TASK REQUIREMENTS:
Sort through the data and copy the lines holding the word "countries".

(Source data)
———

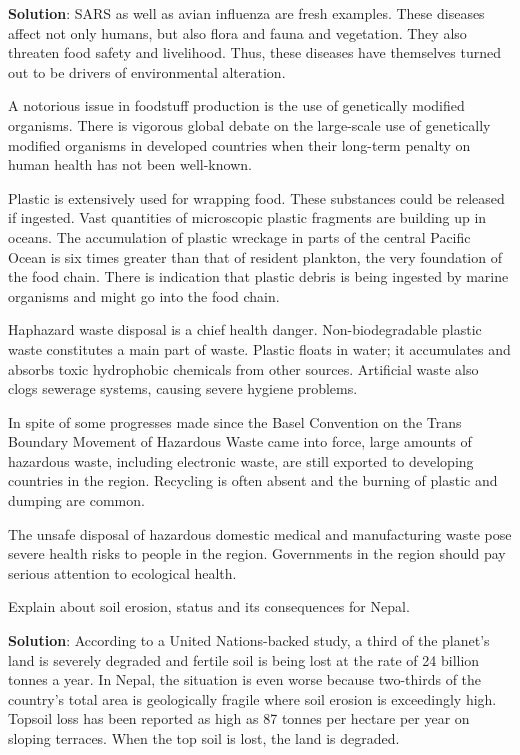\documentclass[
  openany]{book}
\newcommand{\question}{\item}
\newenvironment{solution}{ {\bfseries Solution}:}{}
\begin{document}
\begin{questions}
\begin{solution}
SARS as well as avian influenza are fresh examples. These diseases affect not only humans, but also flora and fauna and vegetation. They also threaten food safety and livelihood. Thus, these diseases have themselves turned out to be drivers of environmental alteration.

A notorious issue in foodstuff production is the use of genetically modified organisms. There is vigorous global debate on the large-scale use of genetically modified organisms in developed countries when their long-term penalty on human health has not been well-known.

Plastic is extensively used for wrapping food. These substances could be released if ingested. Vast quantities of microscopic plastic fragments are building up in oceans. The accumulation of plastic wreckage in parts of the central Pacific Ocean is six times greater than that of resident plankton, the very foundation of the food chain. There is indication that plastic debris is being ingested by marine organisms and might go into the food chain.

Haphazard waste disposal is a chief health danger. Non-biodegradable plastic waste constitutes a main part of waste. Plastic floats in water; it accumulates and absorbs toxic hydrophobic chemicals from other sources. Artificial waste also clogs sewerage systems, causing severe hygiene problems.

In spite of some progresses made since the Basel Convention on the Trans Boundary Movement of Hazardous Waste came into force, large amounts of hazardous waste, including electronic waste, are still exported to developing countries in the region. Recycling is often absent and the burning of plastic and dumping are common.

The unsafe disposal of hazardous domestic medical and manufacturing waste pose severe health risks to people in the region. Governments in the region should pay serious attention to ecological health.

\end{solution}

\question Explain about soil erosion, status and its consequences for Nepal. 

\begin{solution}
According to a United Nations-backed study, a third of the planet's land is severely degraded and fertile soil is being lost at the rate of 24 billion tonnes a year. In Nepal, the situation is even worse because two-thirds of the country's total area is geologically fragile where soil erosion is exceedingly high. Topsoil loss has been reported as high as 87 tonnes per hectare per year on sloping terraces. When the top soil is lost, the land is degraded.


\end{solution}
\end{questions}
\end{document}
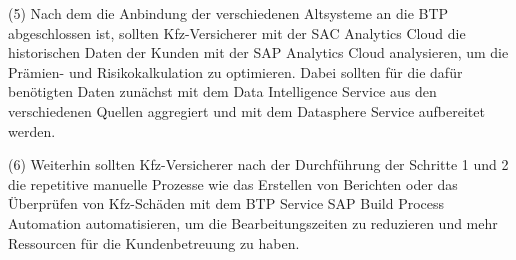 (5) Nach dem die Anbindung der verschiedenen Altsysteme an die BTP abgeschlossen ist, sollten Kfz-Versicherer mit der SAC Analytics Cloud die historischen Daten der Kunden mit der SAP Analytics Cloud analysieren, um die Prämien- und Risikokalkulation zu optimieren. Dabei sollten für die dafür benötigten Daten zunächst mit dem Data Intelligence Service aus den verschiedenen Quellen aggregiert und mit dem Datasphere Service aufbereitet werden.

(6) Weiterhin sollten Kfz-Versicherer nach der Durchführung der Schritte 1 und 2 die repetitive manuelle Prozesse wie das Erstellen von Berichten oder das Überprüfen von Kfz-Schäden mit dem BTP Service SAP Build Process Automation automatisieren, um die Bearbeitungszeiten zu reduzieren und mehr Ressourcen für die Kundenbetreuung zu haben.







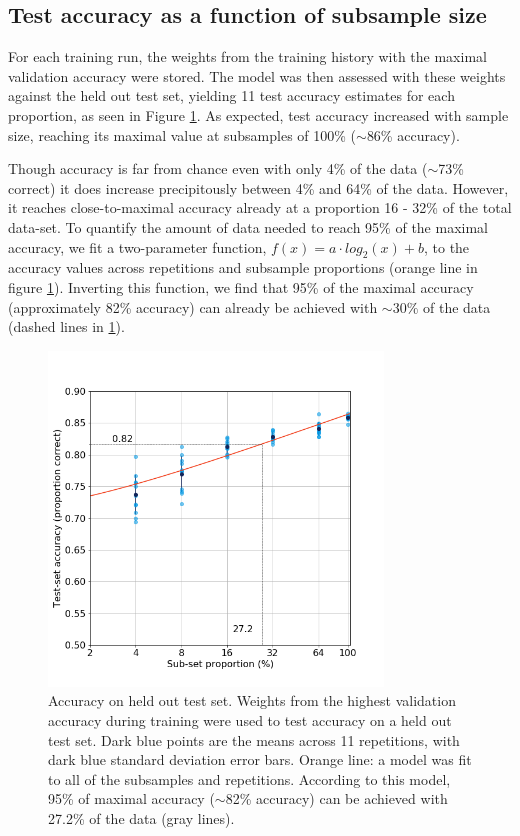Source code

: \subsection{Test accuracy as a function of subsample size}

For each training run, the weights from the training history with the maximal
validation accuracy were stored. The model was then assessed with these weights
against the held out test set, yielding 11 test accuracy estimates for each
proportion, as seen in Figure \ref{fig_test}. As expected, test accuracy
increased with sample size, reaching its maximal value at subsamples of 100\%
($\sim$86\% accuracy).

Though accuracy is far from chance even with only 4\% of the data ($\sim$73\%
correct) it does increase precipitously between 4\% and 64\% of the data.
However, it reaches close-to-maximal accuracy already at a proportion 16 - 32\%
of the total data-set. To quantify the amount of data needed to reach 95\% of
the maximal accuracy, we fit a two-parameter function, $f(x) = a \cdot log_2(x) + b$,
to the accuracy values across repetitions and subsample proportions (orange 
line in figure \ref{fig_test}). Inverting this function, we find that 95\% of 
the maximal accuracy (approximately 82\% accuracy) can already be achieved with 
$\sim30\%$ of the data (dashed lines in \ref{fig_test}).

\begin{figure}[!t]
\centering
\includegraphics[width=3.5in]{./figures/test}

\caption{Accuracy on held out test set. Weights from the highest validation
accuracy during training were used to test accuracy on a held out test set. Dark
blue points are the means across 11 repetitions, with dark blue standard
deviation error bars. Orange line: a model was fit to all of the subsamples and 
repetitions. According to this model, 95\% of maximal accuracy
($\sim$82\% accuracy) can be achieved with 27.2\% of the data (gray lines).}

\label{fig_test}
\end{figure}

———

ANSWER FOR THE TASK:
A notorious issue in foodstuff production is the use of genetically modified organisms. There is vigorous global debate on the large-scale use of genetically modified organisms in developed countries when their long-term penalty on human health has not been well-known.
In spite of some progresses made since the Basel Convention on the Trans Boundary Movement of Hazardous Waste came into force, large amounts of hazardous waste, including electronic waste, are still exported to developing countries in the region. Recycling is often absent and the burning of plastic and dumping are common.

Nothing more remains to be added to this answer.